- **Task directions**: Please reproduce the entries below exactly, omitting any images they contain.

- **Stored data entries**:
++++
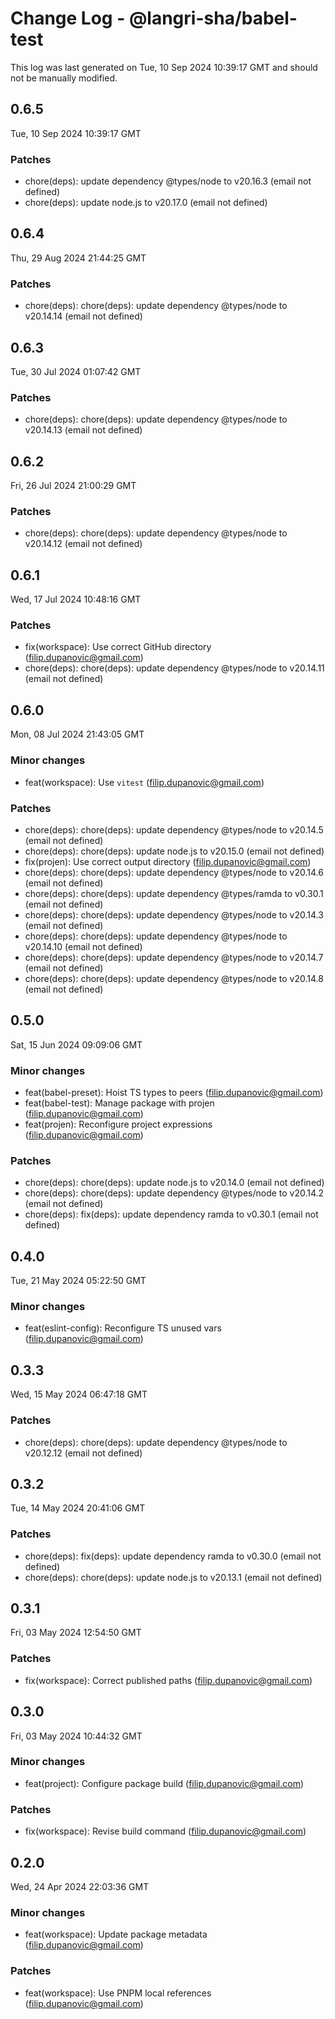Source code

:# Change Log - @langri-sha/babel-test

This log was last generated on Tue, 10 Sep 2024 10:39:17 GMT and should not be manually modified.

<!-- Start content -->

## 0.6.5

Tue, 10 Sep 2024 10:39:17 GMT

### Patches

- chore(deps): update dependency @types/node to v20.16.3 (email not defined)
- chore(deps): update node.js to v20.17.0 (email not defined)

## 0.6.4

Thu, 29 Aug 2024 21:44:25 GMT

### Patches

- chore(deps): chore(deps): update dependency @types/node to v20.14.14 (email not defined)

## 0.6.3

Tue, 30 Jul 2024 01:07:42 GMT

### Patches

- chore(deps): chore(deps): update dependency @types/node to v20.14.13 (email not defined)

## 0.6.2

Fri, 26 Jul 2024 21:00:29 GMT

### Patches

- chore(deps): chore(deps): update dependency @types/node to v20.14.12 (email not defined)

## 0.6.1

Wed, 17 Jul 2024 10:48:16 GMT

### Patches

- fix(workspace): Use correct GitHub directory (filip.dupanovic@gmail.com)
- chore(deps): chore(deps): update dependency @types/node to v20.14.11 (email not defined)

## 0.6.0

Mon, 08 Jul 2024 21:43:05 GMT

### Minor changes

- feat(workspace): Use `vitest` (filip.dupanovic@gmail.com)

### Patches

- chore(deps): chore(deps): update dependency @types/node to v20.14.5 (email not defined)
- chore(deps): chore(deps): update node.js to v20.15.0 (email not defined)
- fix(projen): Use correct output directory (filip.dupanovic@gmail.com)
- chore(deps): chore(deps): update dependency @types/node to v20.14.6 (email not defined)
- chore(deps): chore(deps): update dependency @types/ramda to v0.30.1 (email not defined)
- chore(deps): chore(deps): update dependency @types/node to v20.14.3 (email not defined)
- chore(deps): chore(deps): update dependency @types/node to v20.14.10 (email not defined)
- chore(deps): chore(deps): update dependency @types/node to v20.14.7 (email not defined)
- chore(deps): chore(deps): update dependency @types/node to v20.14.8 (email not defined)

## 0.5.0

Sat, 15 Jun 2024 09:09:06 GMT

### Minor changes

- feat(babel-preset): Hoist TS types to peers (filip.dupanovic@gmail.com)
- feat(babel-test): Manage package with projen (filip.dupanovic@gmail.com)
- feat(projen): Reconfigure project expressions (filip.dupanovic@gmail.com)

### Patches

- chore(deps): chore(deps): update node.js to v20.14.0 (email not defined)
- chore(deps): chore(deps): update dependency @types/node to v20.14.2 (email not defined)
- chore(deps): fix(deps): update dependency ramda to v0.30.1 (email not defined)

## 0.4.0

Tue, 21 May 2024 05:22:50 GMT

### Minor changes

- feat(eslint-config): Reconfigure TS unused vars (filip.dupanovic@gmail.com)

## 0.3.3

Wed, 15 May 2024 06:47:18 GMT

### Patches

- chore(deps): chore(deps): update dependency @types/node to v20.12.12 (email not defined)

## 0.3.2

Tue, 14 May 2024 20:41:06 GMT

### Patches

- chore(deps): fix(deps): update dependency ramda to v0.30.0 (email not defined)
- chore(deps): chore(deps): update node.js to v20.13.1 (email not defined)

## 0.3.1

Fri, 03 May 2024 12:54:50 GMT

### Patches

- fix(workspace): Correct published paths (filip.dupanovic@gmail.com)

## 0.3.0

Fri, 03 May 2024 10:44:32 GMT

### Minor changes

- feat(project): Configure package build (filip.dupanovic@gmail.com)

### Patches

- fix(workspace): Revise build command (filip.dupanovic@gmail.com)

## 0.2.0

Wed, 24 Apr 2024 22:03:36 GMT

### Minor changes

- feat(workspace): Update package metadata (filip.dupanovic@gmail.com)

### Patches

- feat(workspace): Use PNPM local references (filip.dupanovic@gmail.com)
++++
- **Output**:
Source code

:# Change Log - @langri-sha/babel-test

This log was last generated on Tue, 10 Sep 2024 10:39:17 GMT and should not be manually modified.

<!-- Start content -->

## 0.6.5

Tue, 10 Sep 2024 10:39:17 GMT

### Patches

- chore(deps): update dependency @types/node to v20.16.3 (email not defined)
- chore(deps): update node.js to v20.17.0 (email not defined)

## 0.6.4

Thu, 29 Aug 2024 21:44:25 GMT

### Patches

- chore(deps): chore(deps): update dependency @types/node to v20.14.14 (email not defined)

## 0.6.3

Tue, 30 Jul 2024 01:07:42 GMT

### Patches

- chore(deps): chore(deps): update dependency @types/node to v20.14.13 (email not defined)

## 0.6.2

Fri, 26 Jul 2024 21:00:29 GMT

### Patches

- chore(deps): chore(deps): update dependency @types/node to v20.14.12 (email not defined)

## 0.6.1

Wed, 17 Jul 2024 10:48:16 GMT

### Patches

- fix(workspace): Use correct GitHub directory (filip.dupanovic@gmail.com)
- chore(deps): chore(deps): update dependency @types/node to v20.14.11 (email not defined)

## 0.6.0

Mon, 08 Jul 2024 21:43:05 GMT

### Minor changes

- feat(workspace): Use `vitest` (filip.dupanovic@gmail.com)

### Patches

- chore(deps): chore(deps): update dependency @types/node to v20.14.5 (email not defined)
- chore(deps): chore(deps): update node.js to v20.15.0 (email not defined)
- fix(projen): Use correct output directory (filip.dupanovic@gmail.com)
- chore(deps): chore(deps): update dependency @types/node to v20.14.6 (email not defined)
- chore(deps): chore(deps): update dependency @types/ramda to v0.30.1 (email not defined)
- chore(deps): chore(deps): update dependency @types/node to v20.14.3 (email not defined)
- chore(deps): chore(deps): update dependency @types/node to v20.14.10 (email not defined)
- chore(deps): chore(deps): update dependency @types/node to v20.14.7 (email not defined)
- chore(deps): chore(deps): update dependency @types/node to v20.14.8 (email not defined)

## 0.5.0

Sat, 15 Jun 2024 09:09:06 GMT

### Minor changes

- feat(babel-preset): Hoist TS types to peers (filip.dupanovic@gmail.com)
- feat(babel-test): Manage package with projen (filip.dupanovic@gmail.com)
- feat(projen): Reconfigure project expressions (filip.dupanovic@gmail.com)

### Patches

- chore(deps): chore(deps): update node.js to v20.14.0 (email not defined)
- chore(deps): chore(deps): update dependency @types/node to v20.14.2 (email not defined)
- chore(deps): fix(deps): update dependency ramda to v0.30.1 (email not defined)

## 0.4.0

Tue, 21 May 2024 05:22:50 GMT

### Minor changes

- feat(eslint-config): Reconfigure TS unused vars (filip.dupanovic@gmail.com)

## 0.3.3

Wed, 15 May 2024 06:47:18 GMT

### Patches

- chore(deps): chore(deps): update dependency @types/node to v20.12.12 (email not defined)

## 0.3.2

Tue, 14 May 2024 20:41:06 GMT

### Patches

- chore(deps): fix(deps): update dependency ramda to v0.30.0 (email not defined)
- chore(deps): chore(deps): update node.js to v20.13.1 (email not defined)

## 0.3.1

Fri, 03 May 2024 12:54:50 GMT

### Patches

- fix(workspace): Correct published paths (filip.dupanovic@gmail.com)

## 0.3.0

Fri, 03 May 2024 10:44:32 GMT

### Minor changes

- feat(project): Configure package build (filip.dupanovic@gmail.com)

### Patches

- fix(workspace): Revise build command (filip.dupanovic@gmail.com)

## 0.2.0

Wed, 24 Apr 2024 22:03:36 GMT

### Minor changes

- feat(workspace): Update package metadata (filip.dupanovic@gmail.com)

### Patches

- feat(workspace): Use PNPM local references (filip.dupanovic@gmail.com)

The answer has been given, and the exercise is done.